Below are the records; retype them exactly and omit each picture.

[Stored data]
------------------------

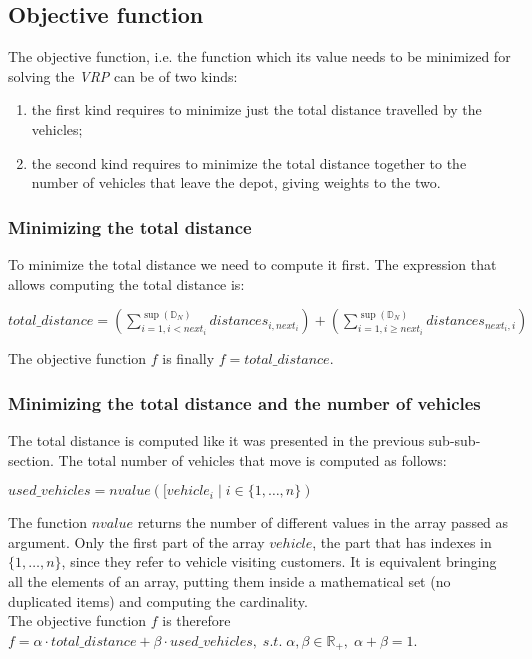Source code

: \documentclass[../main.tex]{subfiles}
\begin{document}
\subsection{Objective function}
The objective function, i.e. the function which its value needs to be minimized for solving the \textit{VRP} can be of two kinds:
\begin{enumerate}
    \item the first kind requires to minimize just the total distance travelled by the vehicles;
    \item the second kind requires to minimize the total distance together to the number of vehicles that leave the depot, giving weights to the two.
\end{enumerate}
\subsubsection{Minimizing the total distance}
To minimize the total distance we need to compute it first. The expression that allows computing the total distance is:
\begin{center} %
    \begin{math}
        total\_distance = (\sum_{i = 1, i < next_i}^{\sup{}(\mathbb{D}_N)}{distances_{i, next_i}}) + (\sum_{i = 1, i \geq next_i}^{\sup{}(\mathbb{D}_N)}{distances_{next_i, i}})
    \end{math}
\end{center}
The objective function $f$ is finally $f = total\_distance$.

\subsubsection{Minimizing the total distance and the number of vehicles}
The total distance is computed like it was presented in the previous sub-sub-section. The total number of vehicles that move is computed as follows:
\begin{center} %
    \begin{math}
        used\_vehicles = nvalue([vehicle_i \; | \; i \in \{1,\dots,n\})
    \end{math}
\end{center}
The function $nvalue$ returns the number of different values in the array passed as argument.
Only the first part of the array $vehicle$, the part that has indexes in $\{1,\dots,n\}$, since they refer to vehicle visiting customers.
It is equivalent bringing all the elements of an array, putting them inside a mathematical set (no duplicated items) and computing the cardinality.\\
The objective function $f$ is therefore $f = \alpha{} \cdot total\_distance + \beta{} \cdot used\_vehicles, \; s.t. \; \alpha{}, \beta{} \in \mathbb{R}_+, \; \alpha{} + \beta{} = 1$.
\end{document}
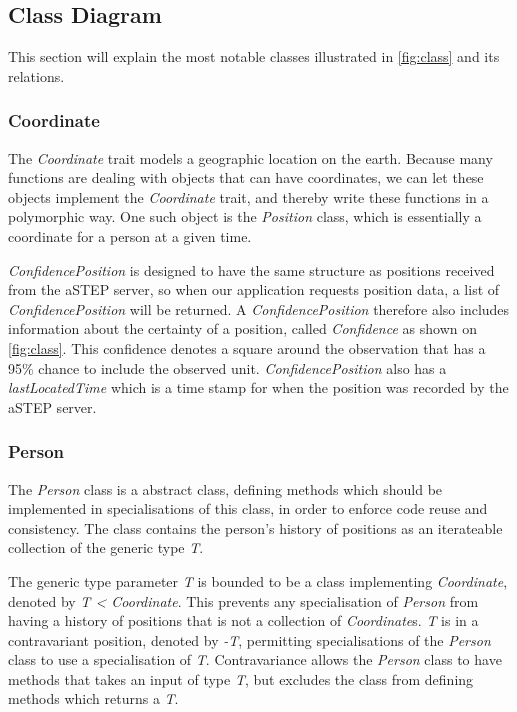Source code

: \subsection{Class Diagram}
This section will explain the most notable classes illustrated in \cref{fig:class} and its relations.

\subsubsection{Coordinate}
The \emph{Coordinate} trait models a geographic location on the earth. Because many functions are dealing with objects that can have coordinates, we can let these objects implement the \emph{Coordinate} trait, and thereby write these functions in a polymorphic way. One such object is the \emph{Position} class, which is essentially a coordinate for a person at a given time.

\emph{ConfidencePosition} is designed to have the same structure as positions received from the aSTEP server, so when our application requests position data, a list of \emph{ConfidencePosition} will be returned. A \emph{ConfidencePosition} therefore also includes information about the certainty of a position, called \emph{Confidence} as shown on \cref{fig:class}. This confidence denotes a square around the observation that has a 95\% chance to include the observed unit\cite{cisco}. \emph{ConfidencePosition} also has a \emph{lastLocatedTime} which is a time stamp for when the position was recorded by the aSTEP server.

\subsubsection{Person}
The \emph{Person} class is a abstract class, defining methods which should be implemented in specialisations of this class, in order to enforce code reuse and consistency. The class contains the person's history of positions as an iterateable collection of the generic type \emph{T}. 

The generic type parameter \emph{T} is bounded to be a class implementing \emph{Coordinate}, denoted by \emph{T < Coordinate}. This prevents any specialisation of \emph{Person} from having a history of positions that is not a collection of \emph{Coordinate}s. \emph{T} is in a contravariant position, denoted by \emph{-T}, permitting specialisations of the \emph{Person} class to use a specialisation of \emph{T}. Contravariance allows the \emph{Person} class to have methods that takes an input of type \emph{T}, but excludes the class from defining methods which returns a \emph{T}.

------------------------

§ **TASK RESULT**
Source code

: \documentclass[../main.tex]{subfiles}
\begin{document}
\subsection{Objective function}
The objective function, i.e. the function which its value needs to be minimized for solving the \textit{VRP} can be of two kinds:
\begin{enumerate}
    \item the first kind requires to minimize just the total distance travelled by the vehicles;
    \item the second kind requires to minimize the total distance together to the number of vehicles that leave the depot, giving weights to the two.
\end{enumerate}
\subsubsection{Minimizing the total distance}
To minimize the total distance we need to compute it first. The expression that allows computing the total distance is:
\begin{center} %
    \begin{math}
        total\_distance = (\sum_{i = 1, i < next_i}^{\sup{}(\mathbb{D}_N)}{distances_{i, next_i}}) + (\sum_{i = 1, i \geq next_i}^{\sup{}(\mathbb{D}_N)}{distances_{next_i, i}})
    \end{math}
\end{center}
The objective function $f$ is finally $f = total\_distance$.

\subsubsection{Minimizing the total distance and the number of vehicles}
The total distance is computed like it was presented in the previous sub-sub-section. The total number of vehicles that move is computed as follows:
\begin{center} %
    \begin{math}
        used\_vehicles = nvalue([vehicle_i \; | \; i \in \{1,\dots,n\})
    \end{math}
\end{center}
The function $nvalue$ returns the number of different values in the array passed as argument.
Only the first part of the array $vehicle$, the part that has indexes in $\{1,\dots,n\}$, since they refer to vehicle visiting customers.
It is equivalent bringing all the elements of an array, putting them inside a mathematical set (no duplicated items) and computing the cardinality.\\
The objective function $f$ is therefore $f = \alpha{} \cdot total\_distance + \beta{} \cdot used\_vehicles, \; s.t. \; \alpha{}, \beta{} \in \mathbb{R}_+, \; \alpha{} + \beta{} = 1$.
\end{document}
Source code

: \subsection{Class Diagram}
This section will explain the most notable classes illustrated in \cref{fig:class} and its relations.

\subsubsection{Coordinate}
The \emph{Coordinate} trait models a geographic location on the earth. Because many functions are dealing with objects that can have coordinates, we can let these objects implement the \emph{Coordinate} trait, and thereby write these functions in a polymorphic way. One such object is the \emph{Position} class, which is essentially a coordinate for a person at a given time.

\emph{ConfidencePosition} is designed to have the same structure as positions received from the aSTEP server, so when our application requests position data, a list of \emph{ConfidencePosition} will be returned. A \emph{ConfidencePosition} therefore also includes information about the certainty of a position, called \emph{Confidence} as shown on \cref{fig:class}. This confidence denotes a square around the observation that has a 95\% chance to include the observed unit\cite{cisco}. \emph{ConfidencePosition} also has a \emph{lastLocatedTime} which is a time stamp for when the position was recorded by the aSTEP server.

\subsubsection{Person}
The \emph{Person} class is a abstract class, defining methods which should be implemented in specialisations of this class, in order to enforce code reuse and consistency. The class contains the person's history of positions as an iterateable collection of the generic type \emph{T}. 

The generic type parameter \emph{T} is bounded to be a class implementing \emph{Coordinate}, denoted by \emph{T < Coordinate}. This prevents any specialisation of \emph{Person} from having a history of positions that is not a collection of \emph{Coordinate}s. \emph{T} is in a contravariant position, denoted by \emph{-T}, permitting specialisations of the \emph{Person} class to use a specialisation of \emph{T}. Contravariance allows the \emph{Person} class to have methods that takes an input of type \emph{T}, but excludes the class from defining methods which returns a \emph{T}.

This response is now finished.